Доньи понятливо переглянулись.

– Единственный для тебя выход – найти богатого мужа. – Бабушка верно оценила способности внучки.

Марите захотелось энергично выругаться, как было принято в ее студенческом кругу, но она позволила себе лишь возмущенно воскликнуть:

– Легко сказать! Где мне его найти, скажите на милость?!

Донья Лусия набожно произнесла:

– Кто ищет, тот обрящет!

Марита поняла, что ничего более умного здесь не услышит.

– Ладно, я уезжаю, мне завтра на учебу. Пока не выгнали.

Она ушла, а донья Аделина принялась перебирать четки темными пальцами.

– Что мне делать, Лусия? Я не хочу видеть в своей семье еще одну Роуз. Пусть Риккардо и говорит, что ее оклеветали, но я этому не верю. Если бы кто-то из семьи это сделал, я бы знала. Конечно, мы все плохо к ней относились, но этому были причины. Она была чужой, чужой и осталась. Ни малейшего представления о гордости, приличиях, великосветских правилах. Смеялась к месту и не к месту. Вертихвостка. Я считаю, она получила по заслугам.

– Я не знакома с вашей бывшей невесткой, донья Аделина. Но, судя по строгим порядкам, существующим в вашем доме, она и впрямь в них не вписывалась.

– Ты не одобряешь порядки этого дома?

– Как я могу их одобрять или не одобрять? Я же прекрасно знаю, что их устанавливали не вы, и даже не ваша предшественница.
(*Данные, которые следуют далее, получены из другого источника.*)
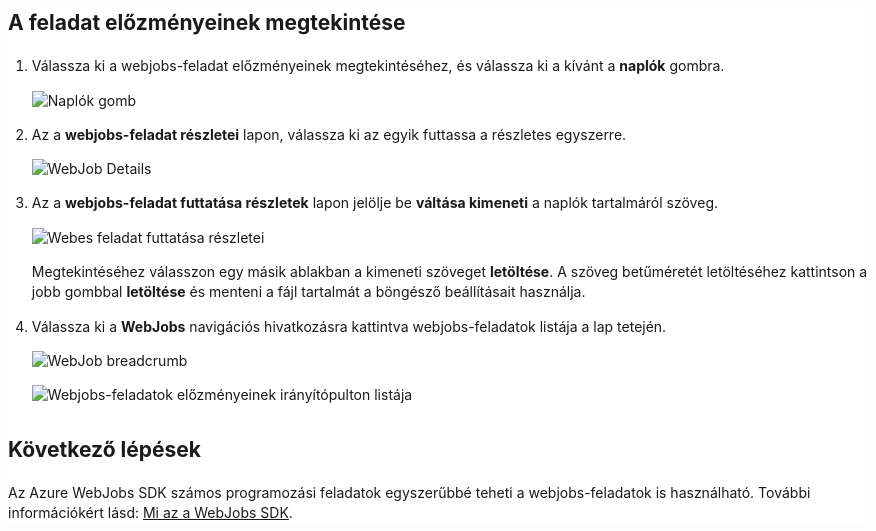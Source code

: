 ## <a name="ViewJobHistory"></a> A feladat előzményeinek megtekintése

1. Válassza ki a webjobs-feladat előzményeinek megtekintéséhez, és válassza ki a kívánt a **naplók** gombra.
   
   ![Naplók gomb](./media/web-sites-create-web-jobs/wjbladelogslink.png)

2. Az a **webjobs-feladat részletei** lapon, válassza ki az egyik futtassa a részletes egyszerre.
   
   ![WebJob Details](./media/web-sites-create-web-jobs/webjobdetails.png)

3. Az a **webjobs-feladat futtatása részletek** lapon jelölje be **váltása kimeneti** a naplók tartalmáról szöveg.
   
    ![Webes feladat futtatása részletei](./media/web-sites-create-web-jobs/webjobrundetails.png)

   Megtekintéséhez válasszon egy másik ablakban a kimeneti szöveget **letöltése**. A szöveg betűméretét letöltéséhez kattintson a jobb gombbal **letöltése** és menteni a fájl tartalmát a böngésző beállításait használja.
   
5. Válassza ki a **WebJobs** navigációs hivatkozásra kattintva webjobs-feladatok listája a lap tetején.

    ![WebJob breadcrumb](./media/web-sites-create-web-jobs/breadcrumb.png)
   
    ![Webjobs-feladatok előzményeinek irányítópulton listája](./media/web-sites-create-web-jobs/webjobslist.png)
   
## <a name="NextSteps"></a> Következő lépések

Az Azure WebJobs SDK számos programozási feladatok egyszerűbbé teheti a webjobs-feladatok is használható. További információkért lásd: [Mi az a WebJobs SDK](https://github.com/Azure/azure-webjobs-sdk/wiki).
Они существуют из поколения в поколение, и наша святая обязанность их поддерживать. Иностранки этого не понимают. Они чужие в нашем мире. Впрочем, так же, как и мы в их.
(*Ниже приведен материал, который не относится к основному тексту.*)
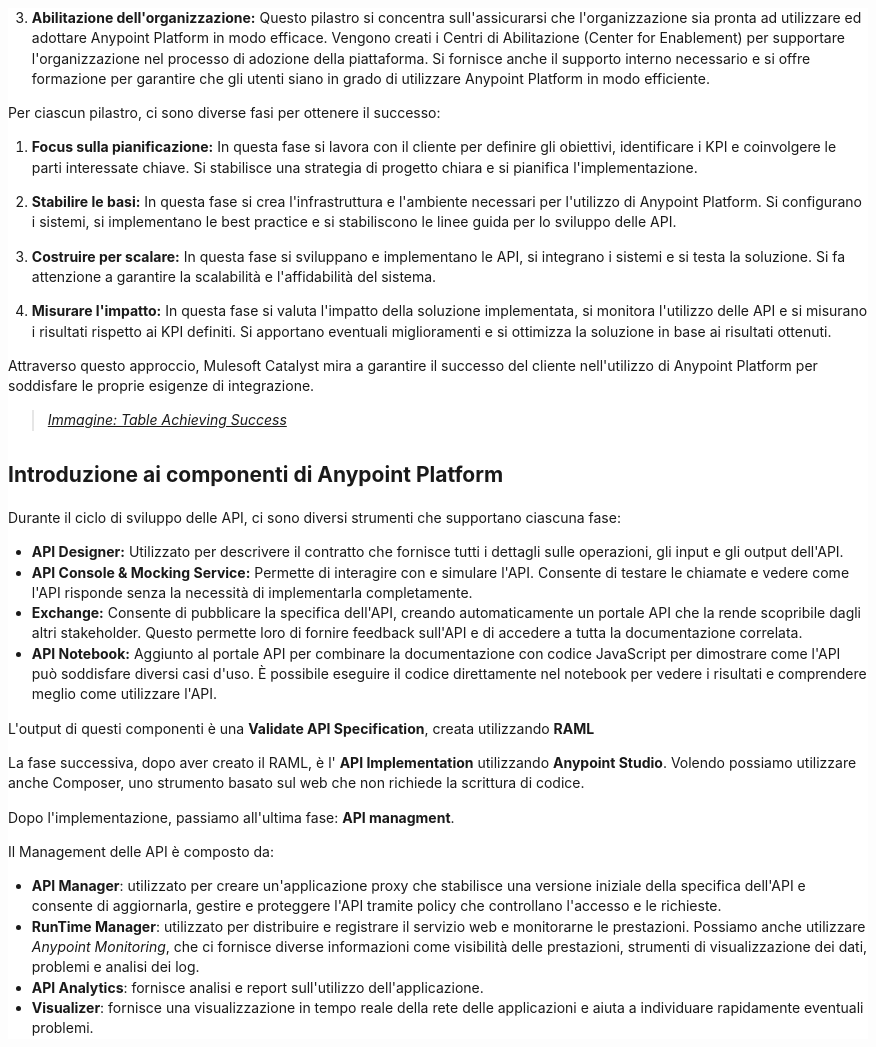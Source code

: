 3. **Abilitazione dell'organizzazione:** Questo pilastro si concentra sull'assicurarsi che l'organizzazione sia pronta ad utilizzare ed adottare Anypoint Platform in modo efficace. Vengono creati i Centri di Abilitazione (Center for Enablement) per supportare l'organizzazione nel processo di adozione della piattaforma. Si fornisce anche il supporto interno necessario e si offre formazione per garantire che gli utenti siano in grado di utilizzare Anypoint Platform in modo efficiente.

Per ciascun pilastro, ci sono diverse fasi per ottenere il successo:

1. **Focus sulla pianificazione:** In questa fase si lavora con il cliente per definire gli obiettivi, identificare i KPI e coinvolgere le parti interessate chiave. Si stabilisce una strategia di progetto chiara e si pianifica l'implementazione.

2. **Stabilire le basi:** In questa fase si crea l'infrastruttura e l'ambiente necessari per l'utilizzo di Anypoint Platform. Si configurano i sistemi, si implementano le best practice e si stabiliscono le linee guida per lo sviluppo delle API.

3. **Costruire per scalare:** In questa fase si sviluppano e implementano le API, si integrano i sistemi e si testa la soluzione. Si fa attenzione a garantire la scalabilità e l'affidabilità del sistema.

4. **Misurare l'impatto:** In questa fase si valuta l'impatto della soluzione implementata, si monitora l'utilizzo delle API e si misurano i risultati rispetto ai KPI definiti. Si apportano eventuali miglioramenti e si ottimizza la soluzione in base ai risultati ottenuti.

Attraverso questo approccio, Mulesoft Catalyst mira a garantire il successo del cliente nell'utilizzo di Anypoint Platform per soddisfare le proprie esigenze di integrazione.

> *[Immagine: Table Achieving Success](https://github.com/esantoro-next/Mulesoft_Courses/blob/main/img/Table_Achieving_Success.png?raw=true)*

## Introduzione ai componenti di Anypoint Platform

Durante il ciclo di sviluppo delle API, ci sono diversi strumenti che supportano ciascuna fase:

- **API Designer:** Utilizzato per descrivere il contratto che fornisce tutti i dettagli sulle operazioni, gli input e gli output dell'API.
- **API Console & Mocking Service:** Permette di interagire con e simulare l'API. Consente di testare le chiamate e vedere come l'API risponde senza la necessità di implementarla completamente.
- **Exchange:** Consente di pubblicare la specifica dell'API, creando automaticamente un portale API che la rende scopribile dagli altri stakeholder. Questo permette loro di fornire feedback sull'API e di accedere a tutta la documentazione correlata.
- **API Notebook:** Aggiunto al portale API per combinare la documentazione con codice JavaScript per dimostrare come l'API può soddisfare diversi casi d'uso. È possibile eseguire il codice direttamente nel notebook per vedere i risultati e comprendere meglio come utilizzare l'API.

L'output di questi componenti è una **Validate API Specification**, creata utilizzando **RAML**

La fase successiva, dopo aver creato il RAML, è l' **API Implementation** utilizzando **Anypoint Studio**.
Volendo possiamo utilizzare anche Composer, uno strumento basato sul web che non richiede la scrittura di codice.

Dopo l'implementazione, passiamo all'ultima fase: **API managment**.

Il Management delle API è composto da:
 
- **API Manager**: utilizzato per creare un'applicazione proxy che stabilisce una versione iniziale della specifica dell'API e consente di aggiornarla, gestire e proteggere l'API tramite policy che controllano l'accesso e le richieste.
- **RunTime Manager**: utilizzato per distribuire e registrare il servizio web e monitorarne le prestazioni. Possiamo anche utilizzare _*Anypoint Monitoring*_, che ci fornisce diverse informazioni come visibilità delle prestazioni, strumenti di visualizzazione dei dati, problemi e analisi dei log.
- **API Analytics**: fornisce analisi e report sull'utilizzo dell'applicazione.
- **Visualizer**: fornisce una visualizzazione in tempo reale della rete delle applicazioni e aiuta a individuare rapidamente eventuali problemi.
Донья Аделина милостиво кивнула.

– Да, мы с тобой мыслим одинаково. Не скажу, что в молодые годы мне не хотелось многое изменить в старинном укладе этого поместья, но я прекрасно понимала, что не имею на это никакого права. Я только маленькое звено в бесконечной цепи старинного рода, и не мне здесь что-либо менять. Но нам нужно думать о насущном: как нам быть с Риккардо? Конечно, то, что он позаботится о своих родственницах, хорошо, но если он и впрямь вздумает жениться на иностранке?
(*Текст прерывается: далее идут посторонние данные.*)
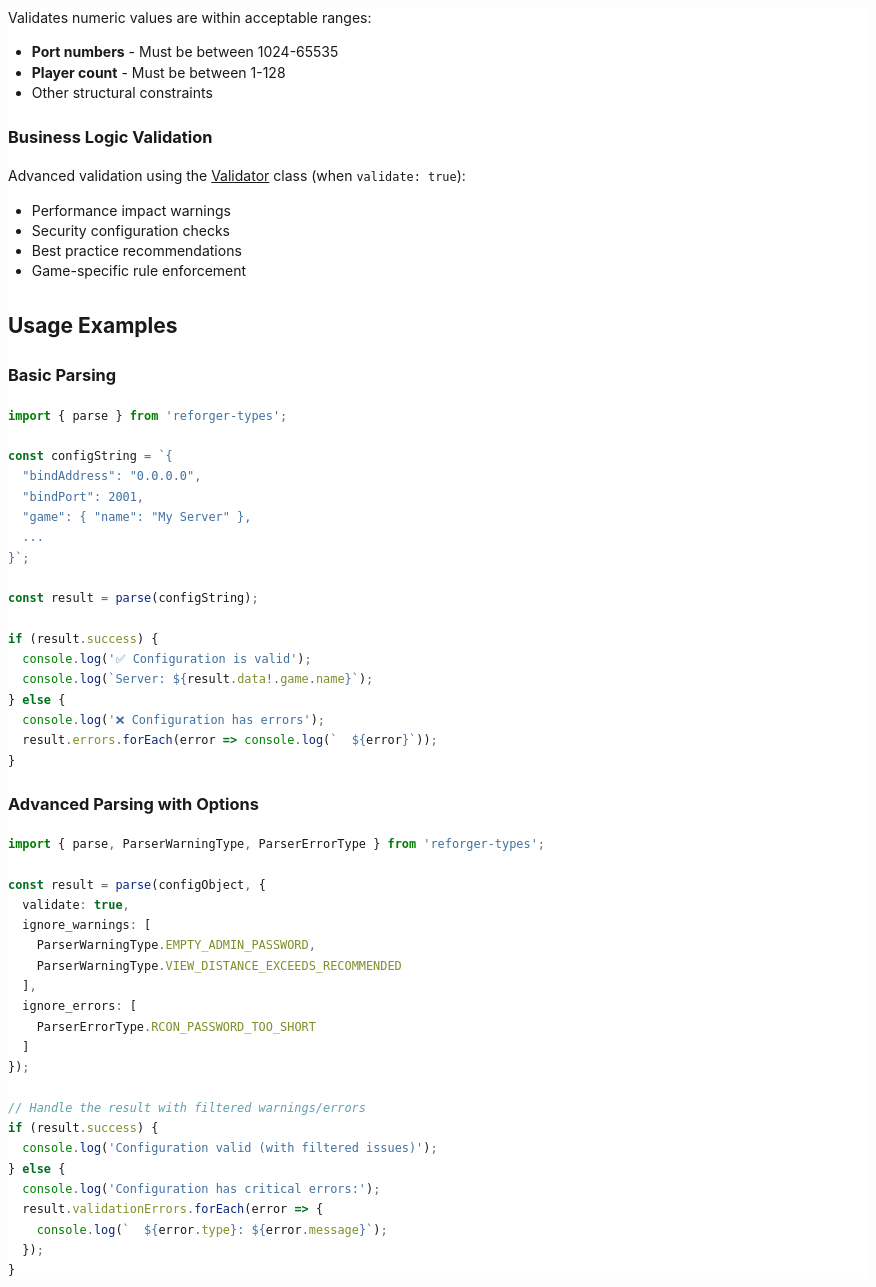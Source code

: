 Validates numeric values are within acceptable ranges:
- **Port numbers** - Must be between 1024-65535
- **Player count** - Must be between 1-128
- Other structural constraints

### Business Logic Validation

Advanced validation using the [Validator](./validator.md) class (when `validate: true`):
- Performance impact warnings
- Security configuration checks
- Best practice recommendations
- Game-specific rule enforcement

## Usage Examples

### Basic Parsing

```typescript
import { parse } from 'reforger-types';

const configString = `{
  "bindAddress": "0.0.0.0",
  "bindPort": 2001,
  "game": { "name": "My Server" },
  ...
}`;

const result = parse(configString);

if (result.success) {
  console.log('✅ Configuration is valid');
  console.log(`Server: ${result.data!.game.name}`);
} else {
  console.log('❌ Configuration has errors');
  result.errors.forEach(error => console.log(`  ${error}`));
}
```

### Advanced Parsing with Options

```typescript
import { parse, ParserWarningType, ParserErrorType } from 'reforger-types';

const result = parse(configObject, {
  validate: true,
  ignore_warnings: [
    ParserWarningType.EMPTY_ADMIN_PASSWORD,
    ParserWarningType.VIEW_DISTANCE_EXCEEDS_RECOMMENDED
  ],
  ignore_errors: [
    ParserErrorType.RCON_PASSWORD_TOO_SHORT
  ]
});

// Handle the result with filtered warnings/errors
if (result.success) {
  console.log('Configuration valid (with filtered issues)');
} else {
  console.log('Configuration has critical errors:');
  result.validationErrors.forEach(error => {
    console.log(`  ${error.type}: ${error.message}`);
  });
}
```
– Я этого не хочу так же, как и вы, но что мы можем поделать?

Донья Аделина поудобнее устроилась в кресле.

– Мы все-таки женим Риккардо на Марите. Она неплохая девочка, но ее нужно держать в руках. У Риккардо это вполне получится. А чтобы это дело выгорело наверняка, я могла бы съездить в Лондон и поговорить с этой его английской штучкой.

– А вы выдержите такой перелет?

– Я должна. Все равно такой ответственный разговор никому доверить нельзя. Можно, конечно, было бы взять с собой Мариту, она хорошая актриса, но я боюсь, что она проболтается какой-нибудь подружке и тогда об этом будут знать все.

– Нам ни к чему огласка. – У доньи Лусии при мысли об этом некрасиво вытянулось лицо. – А если привлечь к этому щекотливому делу дона Диего? Он мог бы многое сказать этой пташке.

Донья Аделина отрицательно покачала головой.

– Сын непредсказуем. Он вполне может встать на сторону Риккардо. Просто для того, чтобы досадить мне.

Донья Лусия озаренно предложила:

– Тогда с вами полечу я. Во-первых, вам с вашим здоровьем нельзя путешествовать в одиночку, а, во-вторых, я могу сыграть убитую горем мать невесты Риккардо.

Услышав это великодушное предложение, донья Аделина восторженно округлила глаза.

– Какая интересная интрига! Что ж, нам нужно успеть обернуться за пару дней, пока Риккардо здесь. Тогда нам никто не сможет помешать поговорить с его английской подругой.

– Но как мы узнаем ее имя?

– О, это вовсе не трудно! Его секретарша, Пепита, очень расторопна. По моей просьбе она переписала с личного сотового телефона Риккардо номера с женскими именами. Среди них английским оказалось только одно: Дженни!

Донья Лусия восхитилась.

– Великолепно! Вы звонили ей?

– Нет. Звонить ей нужно тогда, когда мы сможем с ней встретиться. Насколько я знаю, она студентка, сейчас у нее семестр. Значит, она в Лондоне. Когда мы прилетим туда, мы ей тут же позвоним. Ты сможешь купить для нас билеты на самолет и заказать номер в приличном отеле, Лусия? Мне делать этого самой никогда не доводилось.

– Я справлюсь. В Мадриде полно агентств, предоставляющих подобные услуги. Только дайте мне ваш паспорт. И деньги.

Донья Аделина величественно прошла к секретеру палисандрового дерева, выполненного тем же мастером, что и столик, за которым они сидели. Вынув паспорт и деньги, подала их кузине.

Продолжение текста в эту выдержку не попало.